Because the Independent Contractor Rule was never implemented, its withdrawal should have negligible impact on the trucking industry.
The Owner-Operator Independent Drivers Association (OOIDA) on May 5 expressed “disappointment” in the withdrawal of the rule, noting that it could have provided security for owner-operators who want to retain their status as independent contractors rather than being reclassified as employees in certain situations.
“The Department’s final rule, for the most part, would have helped provide new certainty and clarity to owner-operators. While there were certainly some provisions that needed to be fixed, this could have been done without the wholesale withdrawal of the rule,” said Lewie Pugh, executive vice president of OOIDA.
Pugh pointed to California’s Assembly Bill 5 (AB5), which uses a three-pronged test to determine a worker’s status, as an example of the issues that could arise.
“As we’ve seen with the disastrous roll out of the ABC Test in California, the implementation of one-size-fits-all rules for worker classification just won’t work in the trucking industry,” he added. “The Independent Contractor Rule issued by the Trump administration would have provided some protection against this from happening on a national scale, and we’re disappointed that the rule is being withdrawn.”
Teamster’s union General President Jim Hoffa in a written statement praised the axing of the rule, which the union contends would enable companies to misclassify employees as contractors, relieving the companies of any obligation to pay federal minimum wage or overtime.
“The American worker’s quest for dignity and respect in recent years has fallen largely on deaf ears. While the Teamsters and other unions have been active in protesting the continued misclassification of workers and have found some success at the state level, too many federal elected officials have refused to intervene,” Hoffa said. “Thankfully, that is now changing.”
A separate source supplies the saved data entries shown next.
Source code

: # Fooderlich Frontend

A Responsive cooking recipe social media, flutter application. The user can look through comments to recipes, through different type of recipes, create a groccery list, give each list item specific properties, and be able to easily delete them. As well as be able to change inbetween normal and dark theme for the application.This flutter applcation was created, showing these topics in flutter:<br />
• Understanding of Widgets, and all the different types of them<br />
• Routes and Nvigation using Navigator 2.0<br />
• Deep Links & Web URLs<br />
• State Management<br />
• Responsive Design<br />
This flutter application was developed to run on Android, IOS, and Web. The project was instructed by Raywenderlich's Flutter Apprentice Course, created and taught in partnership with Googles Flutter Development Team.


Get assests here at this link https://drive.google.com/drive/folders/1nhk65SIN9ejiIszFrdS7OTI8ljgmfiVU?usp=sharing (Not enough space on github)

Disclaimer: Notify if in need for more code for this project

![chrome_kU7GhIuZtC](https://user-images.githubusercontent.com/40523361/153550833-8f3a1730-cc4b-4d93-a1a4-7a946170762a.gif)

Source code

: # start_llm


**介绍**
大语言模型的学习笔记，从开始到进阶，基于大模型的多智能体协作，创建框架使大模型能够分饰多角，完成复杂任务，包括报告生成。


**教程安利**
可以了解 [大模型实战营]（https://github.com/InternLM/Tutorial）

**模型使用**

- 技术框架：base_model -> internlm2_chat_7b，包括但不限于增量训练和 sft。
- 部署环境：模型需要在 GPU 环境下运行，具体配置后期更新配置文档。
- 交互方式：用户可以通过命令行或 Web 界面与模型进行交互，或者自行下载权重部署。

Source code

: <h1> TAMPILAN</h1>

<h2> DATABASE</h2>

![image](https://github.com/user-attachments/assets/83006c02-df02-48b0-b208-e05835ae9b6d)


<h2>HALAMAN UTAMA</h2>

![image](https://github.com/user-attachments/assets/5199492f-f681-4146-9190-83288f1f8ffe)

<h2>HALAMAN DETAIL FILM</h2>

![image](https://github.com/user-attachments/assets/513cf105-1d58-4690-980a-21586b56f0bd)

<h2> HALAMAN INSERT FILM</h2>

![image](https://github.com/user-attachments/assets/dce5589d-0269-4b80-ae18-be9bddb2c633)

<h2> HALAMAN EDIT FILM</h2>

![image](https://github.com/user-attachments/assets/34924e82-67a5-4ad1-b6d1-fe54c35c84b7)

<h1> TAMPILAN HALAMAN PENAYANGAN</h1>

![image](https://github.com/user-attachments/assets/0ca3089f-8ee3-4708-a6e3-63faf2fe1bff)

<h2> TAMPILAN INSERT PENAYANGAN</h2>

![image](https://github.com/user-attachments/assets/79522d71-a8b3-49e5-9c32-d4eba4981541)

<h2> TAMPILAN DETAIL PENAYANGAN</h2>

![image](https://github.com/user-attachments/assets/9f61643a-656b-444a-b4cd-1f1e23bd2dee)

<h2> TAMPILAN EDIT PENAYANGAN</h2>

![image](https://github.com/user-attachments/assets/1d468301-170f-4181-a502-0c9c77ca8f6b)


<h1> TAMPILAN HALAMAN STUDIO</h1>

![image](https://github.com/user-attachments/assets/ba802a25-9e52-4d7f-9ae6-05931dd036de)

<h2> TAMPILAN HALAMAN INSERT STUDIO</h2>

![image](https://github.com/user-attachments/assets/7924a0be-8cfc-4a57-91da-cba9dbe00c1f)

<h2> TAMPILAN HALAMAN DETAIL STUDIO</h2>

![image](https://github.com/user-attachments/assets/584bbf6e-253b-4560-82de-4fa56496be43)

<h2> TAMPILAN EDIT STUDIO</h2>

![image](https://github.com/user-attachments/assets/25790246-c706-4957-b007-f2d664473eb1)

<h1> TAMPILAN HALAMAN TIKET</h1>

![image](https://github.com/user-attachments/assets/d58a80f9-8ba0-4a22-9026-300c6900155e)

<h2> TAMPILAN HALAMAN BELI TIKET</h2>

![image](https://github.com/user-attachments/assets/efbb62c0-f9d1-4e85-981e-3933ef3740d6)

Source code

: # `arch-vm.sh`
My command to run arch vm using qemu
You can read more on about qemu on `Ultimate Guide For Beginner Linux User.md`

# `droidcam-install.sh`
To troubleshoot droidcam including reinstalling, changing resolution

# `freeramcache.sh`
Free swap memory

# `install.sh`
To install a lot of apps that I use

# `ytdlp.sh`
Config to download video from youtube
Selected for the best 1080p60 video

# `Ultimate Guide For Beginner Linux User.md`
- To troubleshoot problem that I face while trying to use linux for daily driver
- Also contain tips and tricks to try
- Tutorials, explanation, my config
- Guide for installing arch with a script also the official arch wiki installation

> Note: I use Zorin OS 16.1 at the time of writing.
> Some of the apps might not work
Hoffa described the Jan. 7 Independent Contractor Rule as an “anti-worker proposal,” adding that by rescinding the rule, President Joe Biden’s administration “has the back” of America’s workers.
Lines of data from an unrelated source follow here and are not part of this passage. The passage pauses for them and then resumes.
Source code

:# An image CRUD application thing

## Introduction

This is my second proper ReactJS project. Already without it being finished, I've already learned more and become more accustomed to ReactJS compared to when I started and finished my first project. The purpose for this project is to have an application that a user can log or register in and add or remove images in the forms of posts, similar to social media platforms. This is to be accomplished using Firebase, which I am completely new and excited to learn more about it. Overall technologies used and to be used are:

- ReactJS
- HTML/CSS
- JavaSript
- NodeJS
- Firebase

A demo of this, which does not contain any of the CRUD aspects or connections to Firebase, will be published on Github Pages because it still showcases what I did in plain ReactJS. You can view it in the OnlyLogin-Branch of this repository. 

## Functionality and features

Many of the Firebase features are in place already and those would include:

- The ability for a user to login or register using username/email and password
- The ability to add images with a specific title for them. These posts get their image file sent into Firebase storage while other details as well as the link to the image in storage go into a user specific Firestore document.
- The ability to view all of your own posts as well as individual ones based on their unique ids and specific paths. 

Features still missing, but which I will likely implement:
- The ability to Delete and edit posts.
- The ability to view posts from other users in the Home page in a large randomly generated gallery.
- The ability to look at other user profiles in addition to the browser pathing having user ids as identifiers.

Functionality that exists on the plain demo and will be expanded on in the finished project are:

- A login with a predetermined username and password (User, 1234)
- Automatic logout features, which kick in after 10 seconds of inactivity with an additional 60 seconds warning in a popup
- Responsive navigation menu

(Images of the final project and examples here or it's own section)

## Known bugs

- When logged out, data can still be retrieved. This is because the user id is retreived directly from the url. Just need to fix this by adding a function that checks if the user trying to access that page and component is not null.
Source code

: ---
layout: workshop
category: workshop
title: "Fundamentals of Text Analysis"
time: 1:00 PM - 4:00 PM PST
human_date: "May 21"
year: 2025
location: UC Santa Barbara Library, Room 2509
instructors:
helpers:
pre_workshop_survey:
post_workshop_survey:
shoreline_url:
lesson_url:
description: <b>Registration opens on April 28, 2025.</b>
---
“This nation is at its best when workers can work one job that allows them to support their families,” Hoffa said. “President Biden understands this, and we look forward to working with him so he can continue to forge a path towards creating a bigger and better middle class.”
Chad Fowler, an Arkansas-based owner-operator, said he doesn’t expect the independent contractor versus employee debate to affect his business or livelihood. However, he noted, owner-operators participating in lease-purchase programs such as the ones offered by many larger motor carriers, will probably find themselves being classified as employees.
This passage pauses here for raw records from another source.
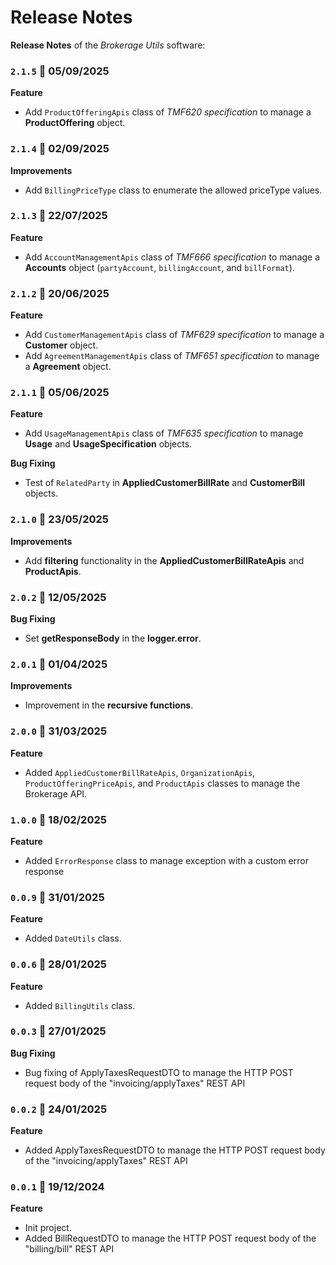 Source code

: # Release Notes

**Release Notes** of the *Brokerage Utils* software:

### <code>2.1.5</code> :calendar: 05/09/2025
**Feature**
* Add `ProductOfferingApis` class of *TMF620 specification* to manage a **ProductOffering** object.

### <code>2.1.4</code> :calendar: 02/09/2025
**Improvements**
* Add `BillingPriceType` class to enumerate the allowed priceType values.

### <code>2.1.3</code> :calendar: 22/07/2025
**Feature**
* Add `AccountManagementApis` class of *TMF666 specification* to manage a **Accounts** object (`partyAccount`, `billingAccount`, and `billFormat`).


### <code>2.1.2</code> :calendar: 20/06/2025
**Feature**
* Add `CustomerManagementApis` class of *TMF629 specification* to manage a **Customer** object.
* Add `AgreementManagementApis` class of *TMF651 specification* to manage a **Agreement** object.


### <code>2.1.1</code> :calendar: 05/06/2025
**Feature**
* Add `UsageManagementApis` class of *TMF635 specification* to manage **Usage** and **UsageSpecification** objects.

**Bug Fixing**
* Test of `RelatedParty` in **AppliedCustomerBillRate** and **CustomerBill** objects.


### <code>2.1.0</code> :calendar: 23/05/2025
**Improvements**
* Add **filtering** functionality in the **AppliedCustomerBillRateApis** and **ProductApis**.


### <code>2.0.2</code> :calendar: 12/05/2025
**Bug Fixing**
* Set **getResponseBody** in the **logger.error**.


### <code>2.0.1</code> :calendar: 01/04/2025
**Improvements**
* Improvement in the **recursive functions**.


### <code>2.0.0</code> :calendar: 31/03/2025
**Feature**
* Added `AppliedCustomerBillRateApis`, `OrganizationApis`, `ProductOfferingPriceApis`, and `ProductApis` classes to manage the Brokerage API.

### <code>1.0.0</code> :calendar: 18/02/2025
**Feature**
* Added `ErrorResponse` class to manage exception with a custom error response

### <code>0.0.9</code> :calendar: 31/01/2025
**Feature**
* Added `DateUtils` class.


### <code>0.0.6</code> :calendar: 28/01/2025
**Feature**
* Added `BillingUtils` class.

### <code>0.0.3</code> :calendar: 27/01/2025
**Bug Fixing**
* Bug fixing of ApplyTaxesRequestDTO to manage the HTTP POST request body of the "invoicing/applyTaxes" REST API


### <code>0.0.2</code> :calendar: 24/01/2025
**Feature**
* Added ApplyTaxesRequestDTO to manage the HTTP POST request body of the "invoicing/applyTaxes" REST API


### <code>0.0.1</code> :calendar: 19/12/2024
**Feature**
* Init project.
* Added BillRequestDTO to manage the HTTP POST request body of the "billing/bill" REST API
“I own my truck. It’s paid for, and I book my own loads,” he explained, adding that this holds true even though he is leased to a small carrier. “He says I’m an independent contractor, which I am, because I don’t answer to anybody.”
For Fowler, the primary factor in determining a driver’s status boils down to the driver’s ability to select, accept or refuse a load. Fowler said building relationships with brokers, as well as checking load board postings, has ensured his ability to secure loads on his own terms rather than relying on the carrier’s resources.
“If you have to answer to anybody, or you have a dispatcher, or they tell you, ‘Hey, go get this’ and you don’t have a choice, you’re an employee,” he explained.